Élections israéliennes : le spectre de Yossi Cohen et le pari incertain de l’opposition

ערב נר שני חג החנוכה משכן נשיא ההמדינה טקס מצטייני המוסד במעמד נשיא המדינה ראובן רובי ריבלין ראש הממשלה בנימין נתניהו ראש המוסד יוסי כהן Photo by Kobi Gideon / GPO

À l’approche des élections, le débat politique en Israël se cristallise autour d’une question récurrente : le camp anti-Netanyahou peut-il vraiment espérer vaincre sans un leader unique, ou bien la diversité des forces d’opposition est-elle un atout ? Amit Segal rappelle que la seule fois, en vingt ans, où Benyamin Netanyahou a perdu, en 2021, ce fut précisément face à une opposition fragmentée, portée par un « désordre organisé » plus qu’un chef de file.

Dans ce contexte, Avigdor Lieberman a récemment proposé une formule hybride : non pas une fusion des listes, mais un « supermarché politique », allant de la droite laïque au centre, en passant par la gauche, sous un même label commun. L’objectif affiché : offrir une coalition identifiable et des lignes directrices claires, sans céder aux illusions des « partis d’ambiance » qui gaspillent les voix. « Depuis Dash jusqu’aux retraités, quinze formations de ce type ont fleuri et disparu. Inutile de répéter les erreurs », a-t-il martelé.

Mais l’équation se complique avec la menace des nouveaux partis, à commencer par celui qu’incarne Yossi Cohen. L’ancien chef du Mossad, adulé pour ses exploits diplomatiques et de renseignement, apparaît désormais comme une carte imprévisible. Ses premières intentions électorales lui promettaient déjà une douzaine de sièges, sans qu’il ait ouvert la bouche. Pourtant, ses récentes sorties médiatiques donnent l’image d’un homme brouillon, changeant de cap au gré des interviews : « relaviste » militant pour l’unité de l’opposition dans Yedioth Ahronoth, puis « likoudnik » ouvert à une collaboration avec Netanyahou sur le plateau de Dana Weiss.

Pour Amit Segal, cette stratégie relève du « bizarre ». Si la promotion de son nouveau livre peut justifier une telle agitation, l’effet politique est désastreux : Cohen perd en crédibilité et brouille son positionnement. Plus grave, il pourrait offrir un renfort indirect à Netanyahou, simplement en siphonnant des voix sans construire d’alternative claire.
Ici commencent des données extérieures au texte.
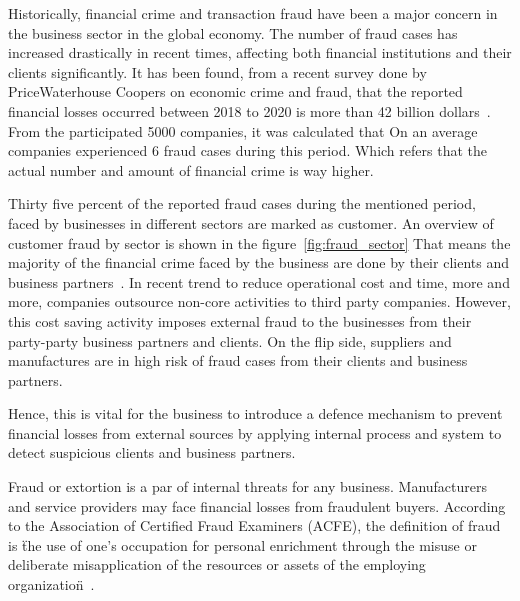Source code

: 
Historically, financial crime and transaction fraud have been a major concern in the business sector in the global economy. The number of fraud cases has increased drastically in recent times, affecting both financial institutions and their clients significantly. It has been found, from a recent survey done by PriceWaterhouse Coopers on economic crime and fraud, that the reported financial losses occurred between 2018 to 2020 is more than 42 billion dollars~\cite{PwC.Crime.Survey}. From the participated 5000 companies, it was calculated that On an average companies experienced 6 fraud cases during this period. Which refers that the actual number and amount of financial crime is way higher.   


Thirty five percent of the reported fraud cases during the mentioned period, faced by businesses in different sectors are marked as customer. An overview of customer fraud by sector is shown in the figure~\ref{fig:fraud_sector}  That means the majority of the financial crime faced by the business are done by their clients and business partners~\cite{PwC.Crime.Survey}. In recent trend to reduce operational cost and time, more and more, companies outsource non-core activities to third party companies. However, this cost saving activity imposes external fraud to the businesses from their party-party business partners and clients. On the flip side, suppliers and manufactures are in high risk of fraud cases from their clients and business partners. 


Hence, this is vital for the business to introduce a defence mechanism to prevent financial losses from external sources by applying internal process and system to detect suspicious clients and business partners. 

Fraud or extortion is a par of internal threats for any business. Manufacturers and service providers may face financial losses from fraudulent buyers. According to the Association of Certified Fraud Examiners (ACFE), the definition of fraud is \"the use of one’s occupation for personal enrichment through the misuse or deliberate misapplication of the resources or assets of the employing organization\"~\cite{kassem_2014}.

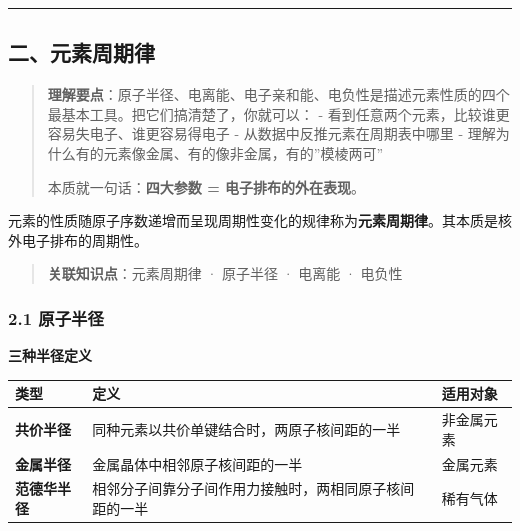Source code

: \begin{center}\rule{0.5\linewidth}{0.5pt}\end{center}

\subsection{二、元素周期律}\label{ux4e8cux5143ux7d20ux5468ux671fux5f8b}

\begin{quote}
\textbf{理解要点}：原子半径、电离能、电子亲和能、电负性是描述元素性质的四个最基本工具。把它们搞清楚了，你就可以：
- 看到任意两个元素，比较谁更容易失电子、谁更容易得电子
- 从数据中反推元素在周期表中哪里
- 理解为什么有的元素像金属、有的像非金属，有的''模棱两可''

本质就一句话：\textbf{四大参数 = 电子排布的外在表现}。
\end{quote}

元素的性质随原子序数递增而呈现周期性变化的规律称为\textbf{元素周期律}。其本质是核外电子排布的周期性。

\begin{quote}
\textbf{关联知识点}：元素周期律 · 原子半径 · 电离能 · 电负性
\end{quote}

\subsubsection{2.1 原子半径}\label{ux539fux5b50ux534aux5f84}

\textbf{三种半径定义}

{\def\LTcaptype{none} %
\begin{longtable}[]{@{}
  >{\raggedright\arraybackslash}p{}
  >{\raggedright\arraybackslash}p{}
  >{\raggedright\arraybackslash}p{}@{}}
\toprule\noalign{}
\begin{minipage}[b]{\linewidth}\raggedright
类型
\end{minipage} & \begin{minipage}[b]{\linewidth}\raggedright
定义
\end{minipage} & \begin{minipage}[b]{\linewidth}\raggedright
适用对象
\end{minipage} \\
\midrule\noalign{}
\endhead
\bottomrule\noalign{}
\endlastfoot
\textbf{共价半径} & 同种元素以共价单键结合时，两原子核间距的一半 & 非金属元素 \\
\textbf{金属半径} & 金属晶体中相邻原子核间距的一半 & 金属元素 \\
\textbf{范德华半径} & 相邻分子间靠分子间作用力接触时，两相同原子核间距的一半 & 稀有气体 \\
\end{longtable}
}

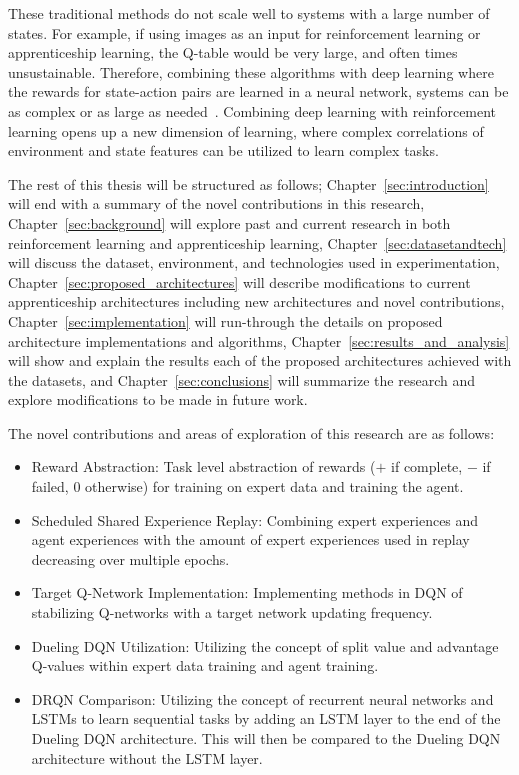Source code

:\documentclass[12pt,american]{report}
\begin{document}
These traditional methods do not scale well to systems with a large number of states.  For example, if using images as an input for reinforcement learning or apprenticeship learning, the Q-table would be very large, and often times unsustainable.  Therefore, combining these algorithms with deep learning where the rewards for state-action pairs are learned in a neural network, systems can be as complex or as large as needed~\cite{matiisen_2015}. Combining deep learning with reinforcement learning opens up a new dimension of learning, where complex correlations of environment and state features can be utilized to learn complex tasks.

The rest of this thesis will be structured as follows; Chapter~\ref{sec:introduction} will end with a summary of the novel contributions in this research, Chapter~\ref{sec:background} will explore past and current research in both reinforcement learning and apprenticeship learning, Chapter~\ref{sec:datasetandtech} will discuss the dataset, environment, and technologies used in experimentation, Chapter~\ref{sec:proposed_architectures} will describe modifications to current apprenticeship architectures including new architectures and novel contributions, Chapter~\ref{sec:implementation} will run-through the details on proposed architecture implementations and algorithms, Chapter~\ref{sec:results_and_analysis} will show and explain the results each of the proposed architectures achieved with the datasets, and Chapter~\ref{sec:conclusions} will summarize the research and explore modifications to be made in future work.

The novel contributions and areas of exploration of this research are as follows:
\begin{itemize}
  \item Reward Abstraction: Task level abstraction of rewards ($+$ if complete, $-$ if failed, $0$ otherwise) for training on expert data and training the agent.
  \item Scheduled Shared Experience Replay: Combining expert experiences and agent experiences with the amount of expert experiences used in replay decreasing over multiple epochs.
  \item Target Q-Network Implementation: Implementing methods in DQN of stabilizing Q-networks with a target network updating frequency.
  \item Dueling DQN Utilization: Utilizing the concept of split value and advantage Q-values within expert data training and agent training.
  \item DRQN Comparison: Utilizing the concept of recurrent neural networks and LSTMs to learn sequential tasks by adding an LSTM layer to the end of the Dueling DQN architecture. This will then be compared to the Dueling DQN architecture without the LSTM layer.
\end{itemize}
\end{document}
L’autre grand enjeu se situe dans l’hypothèse d’un résultat sans majorité absolue. Selon certains scénarios, l’opposition pourrait dépasser de peu le bloc Netanyahou et former un gouvernement provisoire grâce à l’abstention des partis arabes. Objectif : déloger Netanyahou de son fauteuil et relancer immédiatement des élections. Mais une telle formule risquerait de braquer l’opinion : « Netanyahou serait ravi de se représenter dans une campagne centrée sur la dépendance à l’égard des partis arabes, plutôt que sur le 7 octobre ou les ultra-orthodoxes », analyse Segal.

Dans le camp de Naftali Bennett, on rejette cette idée comme irréaliste et suicidaire. Lieberman, lui, reste énigmatique : « Il y a encore du temps, je ne ferme aucune porte », confie-t-il, tout en réaffirmant ne pas vouloir dépendre des Arabes.

La conclusion s’impose : l’opposition reste prisonnière de son dilemme, hésitant entre l’unité et la diversité, entre la recherche d’un leader charismatique et la peur de voir surgir un « parti satellite » qui affaiblirait tout le bloc. Quant à Yossi Cohen, son entrée en politique, loin de clarifier les choses, ajoute une couche supplémentaire d’incertitude. Ironie du sort pour un ancien maître de l’ombre : sa lumière médiatique pourrait bien précipiter son effacement politique.